[What you are asked to do] When the string "google" occurs in a line of the records, show that line.

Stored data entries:
-- -- --
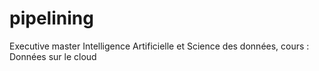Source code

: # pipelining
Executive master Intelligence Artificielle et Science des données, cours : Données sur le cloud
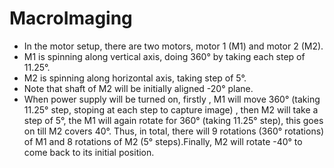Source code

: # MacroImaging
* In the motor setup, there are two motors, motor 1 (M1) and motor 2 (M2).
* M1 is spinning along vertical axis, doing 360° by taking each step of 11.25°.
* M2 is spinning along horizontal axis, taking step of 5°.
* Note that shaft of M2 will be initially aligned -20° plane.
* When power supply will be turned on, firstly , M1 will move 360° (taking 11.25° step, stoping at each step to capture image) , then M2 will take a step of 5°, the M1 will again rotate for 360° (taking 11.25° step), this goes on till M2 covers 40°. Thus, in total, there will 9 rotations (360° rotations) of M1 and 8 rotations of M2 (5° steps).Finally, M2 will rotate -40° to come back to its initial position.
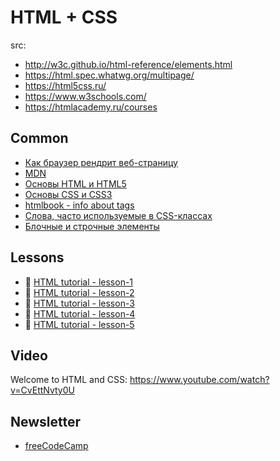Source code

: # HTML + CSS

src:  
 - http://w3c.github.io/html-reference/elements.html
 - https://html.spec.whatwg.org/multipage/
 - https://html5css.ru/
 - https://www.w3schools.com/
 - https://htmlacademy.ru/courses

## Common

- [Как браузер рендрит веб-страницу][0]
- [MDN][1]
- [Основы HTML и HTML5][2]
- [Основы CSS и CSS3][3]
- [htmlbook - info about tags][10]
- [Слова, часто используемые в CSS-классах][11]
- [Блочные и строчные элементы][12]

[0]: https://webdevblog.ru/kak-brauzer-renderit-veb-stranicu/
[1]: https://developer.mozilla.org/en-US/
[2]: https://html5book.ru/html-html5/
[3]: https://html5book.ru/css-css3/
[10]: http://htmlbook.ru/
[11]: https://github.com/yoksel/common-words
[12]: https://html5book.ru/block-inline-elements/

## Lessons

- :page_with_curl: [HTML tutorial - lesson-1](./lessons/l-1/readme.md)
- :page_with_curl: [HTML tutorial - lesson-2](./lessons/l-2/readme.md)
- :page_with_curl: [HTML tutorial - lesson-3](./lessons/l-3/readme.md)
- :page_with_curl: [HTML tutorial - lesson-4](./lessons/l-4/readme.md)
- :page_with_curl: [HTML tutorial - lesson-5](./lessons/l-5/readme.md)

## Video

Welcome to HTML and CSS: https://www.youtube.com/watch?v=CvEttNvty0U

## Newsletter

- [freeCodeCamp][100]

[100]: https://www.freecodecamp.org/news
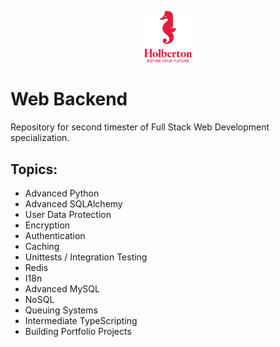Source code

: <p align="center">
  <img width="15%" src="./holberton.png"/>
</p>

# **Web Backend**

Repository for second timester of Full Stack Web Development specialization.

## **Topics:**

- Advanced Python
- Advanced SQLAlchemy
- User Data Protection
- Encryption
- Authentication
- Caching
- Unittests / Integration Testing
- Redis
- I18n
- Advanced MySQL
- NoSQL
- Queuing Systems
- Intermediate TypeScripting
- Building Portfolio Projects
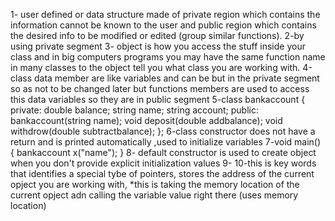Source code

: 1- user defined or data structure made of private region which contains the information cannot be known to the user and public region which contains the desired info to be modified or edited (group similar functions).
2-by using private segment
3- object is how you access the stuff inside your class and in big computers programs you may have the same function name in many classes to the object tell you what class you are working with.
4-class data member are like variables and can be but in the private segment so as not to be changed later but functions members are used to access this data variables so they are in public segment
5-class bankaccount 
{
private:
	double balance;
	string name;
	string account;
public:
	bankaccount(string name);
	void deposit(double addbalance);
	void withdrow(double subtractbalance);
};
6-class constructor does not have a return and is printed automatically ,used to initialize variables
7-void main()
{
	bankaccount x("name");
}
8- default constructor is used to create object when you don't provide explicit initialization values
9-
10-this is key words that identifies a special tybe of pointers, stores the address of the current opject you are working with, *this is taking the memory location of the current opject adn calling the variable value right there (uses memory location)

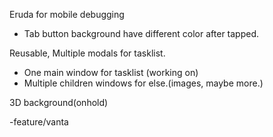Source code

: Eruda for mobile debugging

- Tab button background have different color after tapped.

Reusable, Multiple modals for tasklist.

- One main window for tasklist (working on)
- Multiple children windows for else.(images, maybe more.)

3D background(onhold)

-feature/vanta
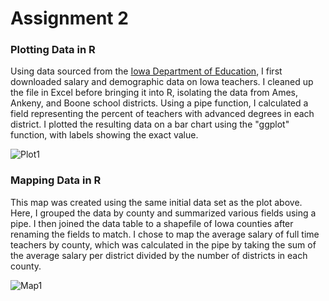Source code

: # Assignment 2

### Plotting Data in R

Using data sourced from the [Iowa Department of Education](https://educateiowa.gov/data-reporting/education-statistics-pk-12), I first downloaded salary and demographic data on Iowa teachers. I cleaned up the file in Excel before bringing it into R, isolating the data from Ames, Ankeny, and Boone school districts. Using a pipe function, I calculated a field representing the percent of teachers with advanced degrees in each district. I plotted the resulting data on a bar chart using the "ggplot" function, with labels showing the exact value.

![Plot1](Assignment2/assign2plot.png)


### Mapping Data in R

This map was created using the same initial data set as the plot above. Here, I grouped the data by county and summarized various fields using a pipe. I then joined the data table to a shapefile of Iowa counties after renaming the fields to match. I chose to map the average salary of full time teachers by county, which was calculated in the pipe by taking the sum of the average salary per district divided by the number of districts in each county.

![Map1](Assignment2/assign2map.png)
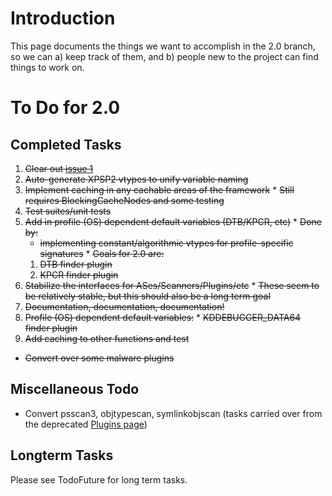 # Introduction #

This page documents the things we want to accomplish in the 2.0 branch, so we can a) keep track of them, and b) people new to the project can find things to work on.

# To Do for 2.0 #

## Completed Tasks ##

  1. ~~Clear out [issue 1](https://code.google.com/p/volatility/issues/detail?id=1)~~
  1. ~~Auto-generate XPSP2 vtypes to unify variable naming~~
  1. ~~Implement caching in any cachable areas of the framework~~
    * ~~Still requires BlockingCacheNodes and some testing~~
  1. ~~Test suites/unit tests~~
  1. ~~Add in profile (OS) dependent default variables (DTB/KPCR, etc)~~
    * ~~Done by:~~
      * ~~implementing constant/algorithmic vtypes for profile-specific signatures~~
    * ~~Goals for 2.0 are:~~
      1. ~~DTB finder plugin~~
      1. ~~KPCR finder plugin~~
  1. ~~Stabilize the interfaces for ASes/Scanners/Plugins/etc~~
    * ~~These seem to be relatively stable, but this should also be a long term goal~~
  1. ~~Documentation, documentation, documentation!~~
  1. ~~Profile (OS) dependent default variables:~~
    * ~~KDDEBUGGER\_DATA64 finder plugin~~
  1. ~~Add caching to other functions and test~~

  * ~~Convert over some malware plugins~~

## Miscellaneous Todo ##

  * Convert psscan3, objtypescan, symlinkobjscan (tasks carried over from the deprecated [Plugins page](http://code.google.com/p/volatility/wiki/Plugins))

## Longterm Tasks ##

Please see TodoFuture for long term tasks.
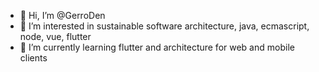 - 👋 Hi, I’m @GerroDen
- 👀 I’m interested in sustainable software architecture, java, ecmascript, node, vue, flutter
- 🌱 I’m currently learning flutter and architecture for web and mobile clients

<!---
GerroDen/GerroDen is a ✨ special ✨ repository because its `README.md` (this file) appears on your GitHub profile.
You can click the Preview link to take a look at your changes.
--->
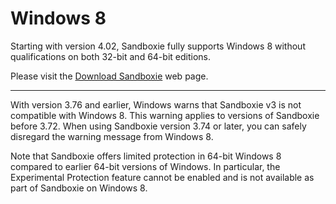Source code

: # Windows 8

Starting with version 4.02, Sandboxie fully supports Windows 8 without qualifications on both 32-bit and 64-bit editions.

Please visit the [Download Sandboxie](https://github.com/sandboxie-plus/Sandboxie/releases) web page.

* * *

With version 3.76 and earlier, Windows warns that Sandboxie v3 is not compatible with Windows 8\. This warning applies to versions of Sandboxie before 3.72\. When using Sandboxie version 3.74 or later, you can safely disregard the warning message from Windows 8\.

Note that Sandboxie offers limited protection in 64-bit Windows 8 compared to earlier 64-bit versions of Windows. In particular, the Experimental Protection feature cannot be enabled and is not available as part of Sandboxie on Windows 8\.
-- -- --
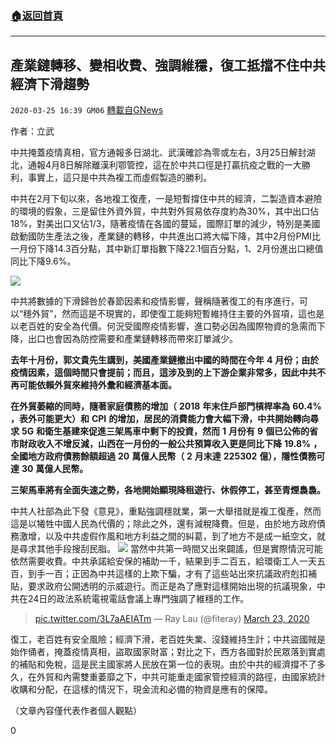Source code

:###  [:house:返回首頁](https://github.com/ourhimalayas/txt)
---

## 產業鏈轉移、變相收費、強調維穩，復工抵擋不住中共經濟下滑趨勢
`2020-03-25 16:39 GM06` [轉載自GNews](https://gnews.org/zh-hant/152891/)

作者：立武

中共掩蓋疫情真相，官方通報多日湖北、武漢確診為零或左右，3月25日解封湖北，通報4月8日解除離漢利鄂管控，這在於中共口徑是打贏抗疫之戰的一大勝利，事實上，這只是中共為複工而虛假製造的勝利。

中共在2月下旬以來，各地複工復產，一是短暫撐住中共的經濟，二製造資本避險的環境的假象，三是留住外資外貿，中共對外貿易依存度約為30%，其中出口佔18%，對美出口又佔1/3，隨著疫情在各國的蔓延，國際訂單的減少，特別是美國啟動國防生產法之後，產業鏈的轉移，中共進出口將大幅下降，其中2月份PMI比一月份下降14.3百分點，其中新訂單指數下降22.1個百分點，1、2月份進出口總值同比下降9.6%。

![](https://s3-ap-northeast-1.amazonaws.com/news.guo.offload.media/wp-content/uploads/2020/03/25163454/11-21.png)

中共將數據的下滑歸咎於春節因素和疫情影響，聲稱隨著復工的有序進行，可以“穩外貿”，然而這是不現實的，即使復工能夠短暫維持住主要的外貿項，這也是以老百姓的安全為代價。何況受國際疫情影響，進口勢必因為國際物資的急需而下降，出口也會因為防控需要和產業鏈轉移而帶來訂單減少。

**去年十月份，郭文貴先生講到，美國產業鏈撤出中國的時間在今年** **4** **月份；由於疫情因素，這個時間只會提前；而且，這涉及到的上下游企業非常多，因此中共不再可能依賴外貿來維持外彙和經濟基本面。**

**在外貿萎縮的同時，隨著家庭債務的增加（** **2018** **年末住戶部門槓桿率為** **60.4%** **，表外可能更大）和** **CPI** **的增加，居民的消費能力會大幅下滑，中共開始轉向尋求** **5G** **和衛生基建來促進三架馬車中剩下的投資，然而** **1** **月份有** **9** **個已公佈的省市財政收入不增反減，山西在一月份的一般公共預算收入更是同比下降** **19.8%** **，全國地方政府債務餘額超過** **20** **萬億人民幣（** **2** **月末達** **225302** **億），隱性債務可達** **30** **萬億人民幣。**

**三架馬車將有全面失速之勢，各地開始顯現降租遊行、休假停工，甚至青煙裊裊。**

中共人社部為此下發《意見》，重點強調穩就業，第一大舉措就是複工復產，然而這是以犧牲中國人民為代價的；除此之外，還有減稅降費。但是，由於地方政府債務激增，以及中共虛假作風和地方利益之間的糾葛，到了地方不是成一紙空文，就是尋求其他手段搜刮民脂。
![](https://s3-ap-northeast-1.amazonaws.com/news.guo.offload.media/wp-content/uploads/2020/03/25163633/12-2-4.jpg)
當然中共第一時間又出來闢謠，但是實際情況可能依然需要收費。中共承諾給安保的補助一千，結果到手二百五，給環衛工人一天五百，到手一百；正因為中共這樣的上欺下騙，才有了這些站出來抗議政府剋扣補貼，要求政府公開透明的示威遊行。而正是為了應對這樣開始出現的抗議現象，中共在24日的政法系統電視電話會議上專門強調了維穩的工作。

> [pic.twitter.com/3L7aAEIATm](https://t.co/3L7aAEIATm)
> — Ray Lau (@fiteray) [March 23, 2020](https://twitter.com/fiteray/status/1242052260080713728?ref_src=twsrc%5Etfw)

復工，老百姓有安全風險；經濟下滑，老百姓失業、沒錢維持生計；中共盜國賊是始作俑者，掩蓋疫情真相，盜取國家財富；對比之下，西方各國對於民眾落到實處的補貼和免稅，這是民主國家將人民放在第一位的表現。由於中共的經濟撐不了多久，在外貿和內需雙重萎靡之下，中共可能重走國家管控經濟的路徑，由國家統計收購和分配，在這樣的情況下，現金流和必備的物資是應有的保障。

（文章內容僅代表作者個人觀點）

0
-- -- --
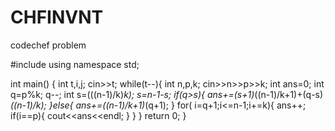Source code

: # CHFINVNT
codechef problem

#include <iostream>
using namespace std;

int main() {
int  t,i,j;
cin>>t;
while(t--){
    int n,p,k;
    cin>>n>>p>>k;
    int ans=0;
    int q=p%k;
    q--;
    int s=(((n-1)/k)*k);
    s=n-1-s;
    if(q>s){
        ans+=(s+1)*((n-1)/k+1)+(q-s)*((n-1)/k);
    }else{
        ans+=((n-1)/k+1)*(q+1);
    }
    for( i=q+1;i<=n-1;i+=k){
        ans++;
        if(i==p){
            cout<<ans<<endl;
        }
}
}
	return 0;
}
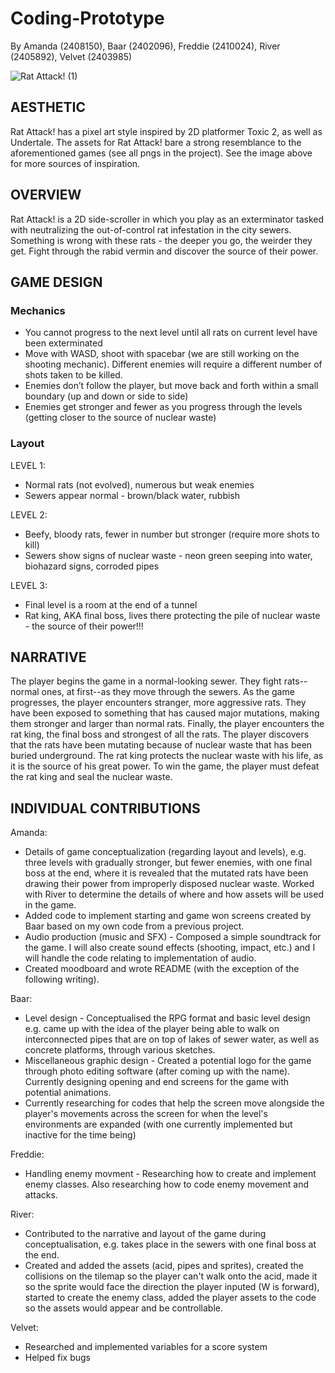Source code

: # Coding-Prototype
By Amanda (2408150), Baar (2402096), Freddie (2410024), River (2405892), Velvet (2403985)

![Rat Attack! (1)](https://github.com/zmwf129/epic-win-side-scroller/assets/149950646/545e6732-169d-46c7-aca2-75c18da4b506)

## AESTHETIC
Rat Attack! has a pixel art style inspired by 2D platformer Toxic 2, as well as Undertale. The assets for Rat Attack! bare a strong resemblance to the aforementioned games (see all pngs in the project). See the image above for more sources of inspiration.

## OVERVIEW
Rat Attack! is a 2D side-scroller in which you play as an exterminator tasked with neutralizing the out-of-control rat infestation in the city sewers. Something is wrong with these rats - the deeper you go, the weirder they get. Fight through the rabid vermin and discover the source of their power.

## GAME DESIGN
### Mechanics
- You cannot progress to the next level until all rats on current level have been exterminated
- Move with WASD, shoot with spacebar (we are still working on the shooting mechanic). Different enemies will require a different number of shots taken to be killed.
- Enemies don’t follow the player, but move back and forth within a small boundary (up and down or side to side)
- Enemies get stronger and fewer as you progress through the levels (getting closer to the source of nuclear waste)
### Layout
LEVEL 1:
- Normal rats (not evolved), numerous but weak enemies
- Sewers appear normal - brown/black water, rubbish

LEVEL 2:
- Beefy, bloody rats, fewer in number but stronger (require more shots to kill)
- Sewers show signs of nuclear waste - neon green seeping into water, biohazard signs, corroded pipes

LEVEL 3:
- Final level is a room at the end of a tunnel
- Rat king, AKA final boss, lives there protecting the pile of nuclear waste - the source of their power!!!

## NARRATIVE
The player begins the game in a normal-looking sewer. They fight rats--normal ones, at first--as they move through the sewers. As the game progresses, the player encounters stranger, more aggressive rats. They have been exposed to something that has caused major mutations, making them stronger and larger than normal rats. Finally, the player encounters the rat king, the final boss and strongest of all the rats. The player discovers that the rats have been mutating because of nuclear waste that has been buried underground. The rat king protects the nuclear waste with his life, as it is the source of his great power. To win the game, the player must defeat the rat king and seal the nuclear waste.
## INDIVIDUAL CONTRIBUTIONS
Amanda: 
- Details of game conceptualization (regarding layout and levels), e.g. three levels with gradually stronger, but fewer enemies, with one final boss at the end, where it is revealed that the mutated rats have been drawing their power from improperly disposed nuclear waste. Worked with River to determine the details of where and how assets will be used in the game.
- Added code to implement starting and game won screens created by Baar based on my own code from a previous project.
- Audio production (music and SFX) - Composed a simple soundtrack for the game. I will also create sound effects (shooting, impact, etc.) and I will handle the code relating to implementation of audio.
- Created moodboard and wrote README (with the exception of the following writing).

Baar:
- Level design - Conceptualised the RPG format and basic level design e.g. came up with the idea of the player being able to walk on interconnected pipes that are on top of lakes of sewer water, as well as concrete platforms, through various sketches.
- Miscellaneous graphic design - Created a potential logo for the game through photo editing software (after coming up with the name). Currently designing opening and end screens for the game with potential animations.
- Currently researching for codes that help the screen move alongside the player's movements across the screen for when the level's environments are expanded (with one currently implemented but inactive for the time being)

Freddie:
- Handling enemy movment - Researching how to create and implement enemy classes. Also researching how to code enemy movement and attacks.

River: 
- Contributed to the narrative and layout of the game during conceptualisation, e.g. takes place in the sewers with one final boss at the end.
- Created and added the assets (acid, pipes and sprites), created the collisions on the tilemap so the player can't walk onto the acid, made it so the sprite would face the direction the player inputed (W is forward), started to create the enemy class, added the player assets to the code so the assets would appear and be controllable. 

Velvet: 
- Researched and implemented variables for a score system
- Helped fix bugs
-- -- --
[Task output]
  1. ~~Clear out [issue 1](https://code.google.com/p/volatility/issues/detail?id=1)~~
  * Convert psscan3, objtypescan, symlinkobjscan (tasks carried over from the deprecated [Plugins page](http://code.google.com/p/volatility/wiki/Plugins))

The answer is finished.